Required work:
A single total is needed, the number of lines of this listing that contain the string "Serverless".

========================================

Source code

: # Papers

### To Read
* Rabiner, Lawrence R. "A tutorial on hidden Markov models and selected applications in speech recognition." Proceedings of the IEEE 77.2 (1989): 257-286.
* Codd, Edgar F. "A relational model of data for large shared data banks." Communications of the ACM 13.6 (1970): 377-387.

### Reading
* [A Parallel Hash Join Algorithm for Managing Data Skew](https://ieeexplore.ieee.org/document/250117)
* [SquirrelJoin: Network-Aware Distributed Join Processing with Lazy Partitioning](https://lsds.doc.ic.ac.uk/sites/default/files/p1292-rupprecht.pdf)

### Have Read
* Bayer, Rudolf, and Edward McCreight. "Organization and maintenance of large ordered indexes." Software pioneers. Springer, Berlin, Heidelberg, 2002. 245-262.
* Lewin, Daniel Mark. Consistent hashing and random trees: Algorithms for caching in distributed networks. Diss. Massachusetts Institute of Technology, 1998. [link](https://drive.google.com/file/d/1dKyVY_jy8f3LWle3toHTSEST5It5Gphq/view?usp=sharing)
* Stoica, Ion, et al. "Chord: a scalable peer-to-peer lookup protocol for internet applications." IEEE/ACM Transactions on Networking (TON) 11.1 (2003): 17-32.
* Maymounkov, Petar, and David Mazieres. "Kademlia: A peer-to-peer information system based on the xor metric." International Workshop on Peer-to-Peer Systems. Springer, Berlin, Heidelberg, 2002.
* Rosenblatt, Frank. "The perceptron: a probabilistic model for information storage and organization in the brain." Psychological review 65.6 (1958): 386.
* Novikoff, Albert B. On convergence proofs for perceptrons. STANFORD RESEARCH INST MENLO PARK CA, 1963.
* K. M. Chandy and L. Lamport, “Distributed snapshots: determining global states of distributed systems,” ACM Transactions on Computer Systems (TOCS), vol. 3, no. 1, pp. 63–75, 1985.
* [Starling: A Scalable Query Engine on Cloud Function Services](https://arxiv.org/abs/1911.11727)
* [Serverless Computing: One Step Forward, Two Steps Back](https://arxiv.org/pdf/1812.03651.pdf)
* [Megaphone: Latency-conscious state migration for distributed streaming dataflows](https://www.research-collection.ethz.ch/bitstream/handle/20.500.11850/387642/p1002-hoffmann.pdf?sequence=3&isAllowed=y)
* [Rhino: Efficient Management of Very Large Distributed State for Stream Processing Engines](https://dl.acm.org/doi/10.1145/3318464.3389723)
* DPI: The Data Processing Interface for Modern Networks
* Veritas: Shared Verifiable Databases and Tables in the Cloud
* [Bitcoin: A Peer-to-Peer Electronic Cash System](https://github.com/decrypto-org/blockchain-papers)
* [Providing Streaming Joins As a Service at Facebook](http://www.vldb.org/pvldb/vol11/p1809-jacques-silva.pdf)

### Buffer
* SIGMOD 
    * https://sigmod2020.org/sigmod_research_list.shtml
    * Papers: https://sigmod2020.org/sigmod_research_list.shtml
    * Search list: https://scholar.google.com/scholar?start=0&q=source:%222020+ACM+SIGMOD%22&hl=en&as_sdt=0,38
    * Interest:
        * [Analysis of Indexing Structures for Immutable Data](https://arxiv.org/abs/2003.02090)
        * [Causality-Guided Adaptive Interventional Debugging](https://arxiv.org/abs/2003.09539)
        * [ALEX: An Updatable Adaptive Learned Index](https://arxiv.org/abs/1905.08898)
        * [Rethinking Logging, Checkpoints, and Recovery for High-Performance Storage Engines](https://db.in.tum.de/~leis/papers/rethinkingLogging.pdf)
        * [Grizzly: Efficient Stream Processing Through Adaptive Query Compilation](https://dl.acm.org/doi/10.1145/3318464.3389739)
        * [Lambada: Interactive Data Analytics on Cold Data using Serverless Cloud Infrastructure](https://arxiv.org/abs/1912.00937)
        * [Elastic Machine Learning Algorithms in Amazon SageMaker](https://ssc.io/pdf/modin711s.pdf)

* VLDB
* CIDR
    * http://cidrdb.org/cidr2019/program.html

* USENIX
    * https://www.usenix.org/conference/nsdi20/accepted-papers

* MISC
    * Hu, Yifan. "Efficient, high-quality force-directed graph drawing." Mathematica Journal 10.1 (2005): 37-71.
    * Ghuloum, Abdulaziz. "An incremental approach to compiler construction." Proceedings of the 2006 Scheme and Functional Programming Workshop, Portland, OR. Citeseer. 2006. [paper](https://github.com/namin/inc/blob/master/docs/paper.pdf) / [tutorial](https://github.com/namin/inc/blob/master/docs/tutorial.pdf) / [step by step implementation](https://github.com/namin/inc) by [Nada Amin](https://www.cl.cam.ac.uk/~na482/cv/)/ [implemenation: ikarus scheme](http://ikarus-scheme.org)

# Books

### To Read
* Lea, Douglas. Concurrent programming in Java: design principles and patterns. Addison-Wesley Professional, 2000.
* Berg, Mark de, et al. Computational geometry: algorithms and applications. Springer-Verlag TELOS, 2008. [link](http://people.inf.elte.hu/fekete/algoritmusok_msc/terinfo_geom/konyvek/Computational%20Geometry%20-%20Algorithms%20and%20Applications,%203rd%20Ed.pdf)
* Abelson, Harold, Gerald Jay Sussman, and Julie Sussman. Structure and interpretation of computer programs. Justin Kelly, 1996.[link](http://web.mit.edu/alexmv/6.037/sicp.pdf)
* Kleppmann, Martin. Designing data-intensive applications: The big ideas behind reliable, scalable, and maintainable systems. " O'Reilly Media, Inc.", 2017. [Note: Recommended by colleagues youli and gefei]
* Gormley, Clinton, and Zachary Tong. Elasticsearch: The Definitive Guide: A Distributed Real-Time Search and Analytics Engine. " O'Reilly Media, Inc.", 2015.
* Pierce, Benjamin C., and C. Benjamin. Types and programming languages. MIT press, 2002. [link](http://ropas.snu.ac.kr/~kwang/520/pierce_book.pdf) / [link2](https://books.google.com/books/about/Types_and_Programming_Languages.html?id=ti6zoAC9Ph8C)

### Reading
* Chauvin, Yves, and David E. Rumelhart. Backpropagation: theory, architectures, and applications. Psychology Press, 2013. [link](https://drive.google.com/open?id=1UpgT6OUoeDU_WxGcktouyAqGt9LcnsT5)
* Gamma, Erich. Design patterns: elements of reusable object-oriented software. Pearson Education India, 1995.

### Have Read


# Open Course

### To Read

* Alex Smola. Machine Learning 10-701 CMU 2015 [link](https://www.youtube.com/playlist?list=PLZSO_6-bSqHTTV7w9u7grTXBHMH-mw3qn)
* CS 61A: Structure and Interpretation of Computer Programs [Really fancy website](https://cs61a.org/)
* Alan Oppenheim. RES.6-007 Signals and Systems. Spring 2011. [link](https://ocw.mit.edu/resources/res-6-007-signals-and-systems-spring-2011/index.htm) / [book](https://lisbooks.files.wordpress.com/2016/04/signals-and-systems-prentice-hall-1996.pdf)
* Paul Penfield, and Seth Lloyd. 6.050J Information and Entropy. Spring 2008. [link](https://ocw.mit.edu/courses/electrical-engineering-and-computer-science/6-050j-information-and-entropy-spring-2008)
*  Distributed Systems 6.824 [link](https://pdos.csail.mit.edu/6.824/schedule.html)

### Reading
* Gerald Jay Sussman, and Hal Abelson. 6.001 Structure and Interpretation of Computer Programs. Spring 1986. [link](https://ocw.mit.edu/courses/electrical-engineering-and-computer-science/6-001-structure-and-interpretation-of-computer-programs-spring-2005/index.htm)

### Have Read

========================================

Task answer:
2